Many of the vehicles that arrived at dealerships were missing components such as cylinder deactivation systems, heated seats, heated steering wheels, and even navigation systems in some cases.”
What factors currently have the greatest impact on the semiconductor supply chain?
“When the pandemic shut down the economy, automakers were so sure the car and truck market wouldn’t recover quickly that they canceled orders for parts like semiconductors. This industry is not used to not being the focus of attention from its suppliers, but chipmakers don’t see auto production as a priority. Automotive grade chips are typically older designs for higher reliability.”
These older designs are less profitable than the chips used in smartphones and gaming systems. When vehicle manufacturers tried to activate the supply chain, there were not enough chips because the factories [factories that produce semiconductors] which make them focus on newer chips. New factories cost tens of billions of dollars and take years to set up, further delaying the supply of chips for use in vehicles.
Where have you seen improvements in the last three years in vehicle supply chains?
“Several vehicle manufacturers have entered into agreements with chipmakers to secure semiconductor supplies, while others simply waited for the situation to rectify itself.
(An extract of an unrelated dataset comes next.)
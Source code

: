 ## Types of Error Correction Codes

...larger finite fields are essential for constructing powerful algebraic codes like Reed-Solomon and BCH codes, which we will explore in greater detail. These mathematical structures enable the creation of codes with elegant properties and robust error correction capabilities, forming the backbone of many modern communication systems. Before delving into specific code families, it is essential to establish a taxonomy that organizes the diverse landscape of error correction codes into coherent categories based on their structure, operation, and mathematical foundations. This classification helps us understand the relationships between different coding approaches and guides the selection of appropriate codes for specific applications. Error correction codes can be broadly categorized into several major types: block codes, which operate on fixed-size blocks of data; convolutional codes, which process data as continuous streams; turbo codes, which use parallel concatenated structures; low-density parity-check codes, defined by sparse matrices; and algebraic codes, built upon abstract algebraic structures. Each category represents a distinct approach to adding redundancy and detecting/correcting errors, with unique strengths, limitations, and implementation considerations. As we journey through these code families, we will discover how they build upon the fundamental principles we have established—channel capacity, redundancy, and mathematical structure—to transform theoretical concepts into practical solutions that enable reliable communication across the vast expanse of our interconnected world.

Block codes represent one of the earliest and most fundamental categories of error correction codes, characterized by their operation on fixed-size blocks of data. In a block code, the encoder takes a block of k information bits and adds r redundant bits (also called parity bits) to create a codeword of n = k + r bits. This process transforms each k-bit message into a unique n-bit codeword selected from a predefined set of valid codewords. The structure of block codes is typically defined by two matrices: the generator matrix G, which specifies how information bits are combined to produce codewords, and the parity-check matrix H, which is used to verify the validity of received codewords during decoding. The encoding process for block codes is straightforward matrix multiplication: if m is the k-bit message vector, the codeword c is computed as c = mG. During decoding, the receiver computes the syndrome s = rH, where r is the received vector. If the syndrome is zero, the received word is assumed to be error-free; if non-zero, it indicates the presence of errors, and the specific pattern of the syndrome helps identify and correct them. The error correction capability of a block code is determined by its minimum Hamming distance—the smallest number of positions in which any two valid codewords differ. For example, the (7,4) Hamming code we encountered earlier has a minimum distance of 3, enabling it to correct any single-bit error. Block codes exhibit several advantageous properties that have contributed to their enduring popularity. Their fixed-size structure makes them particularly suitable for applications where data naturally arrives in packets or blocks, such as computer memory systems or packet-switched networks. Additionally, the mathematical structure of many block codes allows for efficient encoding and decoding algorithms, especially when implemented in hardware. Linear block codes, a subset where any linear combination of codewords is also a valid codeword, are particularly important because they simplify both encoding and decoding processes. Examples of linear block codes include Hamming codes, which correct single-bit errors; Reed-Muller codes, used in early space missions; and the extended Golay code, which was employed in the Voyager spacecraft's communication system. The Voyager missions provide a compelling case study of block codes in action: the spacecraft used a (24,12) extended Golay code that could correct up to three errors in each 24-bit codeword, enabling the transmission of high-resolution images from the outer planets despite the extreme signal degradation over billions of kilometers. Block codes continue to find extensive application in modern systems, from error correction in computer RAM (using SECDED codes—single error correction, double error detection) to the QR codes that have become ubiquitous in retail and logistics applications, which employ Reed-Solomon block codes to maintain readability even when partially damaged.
The US government, through the CHIPS Act, is pushing for more investment in semiconductor development and production locally rather than relying on imported chips from China and Taiwan. While these will take time, they are steps in the right direction.
What needs to happen for the chip supply chain to reach a stagnation or even surplus point?
Setting up new factories to make chips takes time and a lot of money. The investment is going in the right direction, so now we are just waiting for capacity to be built. Some newer vehicles have moved to newer chips, which also helps increase supply, since those are the chips the industry would like to make.
A post-lockdown lag in demand for computers and game consoles has opened up some supply of these chips, but it’s the older chips that are in the greatest demand for automotive use, and that supply still lags demand. ”.
Should chipmakers worry about a rebounding surplus in the future?
“With the proliferation of web-enabled and computer-controlled devices, the long-term growth in demand for semiconductors is fairly well established. There is always a risk of oversupply, but this is unlikely for the rest of this decade as demand for automotive chips is expected to nearly double the industry’s share of the chip market.”
What impact would a fully recovered chip supply have on individual consumers?
“Buyers are getting acclimated to ordering vehicles or paying much more than the sticker [price] due to lack of inventory. When chip supply picks up, competition between manufacturers and distributors will likely return inventory levels to something more like 2019.
The industry promises it has learned from past mistakes, and we won’t see a 60-day supply of cars or a 100-day supply of trucks on dealer lots, but the current level of 30-day supply is unsustainable. Expect dealers to have a 45- to 60-day supply of vehicles when production returns to normal levels.”
What are automakers and dealerships doing, if anything, to prepare for future shortages like this? What should they be doing?
“As one of the largest in the global economy, the auto industry can be quite arrogant. Semiconductors are anomalies, as most components are supplied to vehicle manufacturers by companies that focus on the automotive industry. There aren’t many components like chips, where vehicle production has to compete with non-auto industries.
Securing more factories dedicated to vehicle chips will go a long way in stabilizing the supply of semiconductors. But ties to the chip industry must be maintained to keep cutting-edge technology developed for other industries.”
In your opinion, when do you expect chip supply to fully recover?
“Semiconductor problems should be less in 2024, but there will still be some residual problems, such as missing components and systems. If all goes to plan and additional capacity is established, vehicle production should have adequate access to chips by 2025.”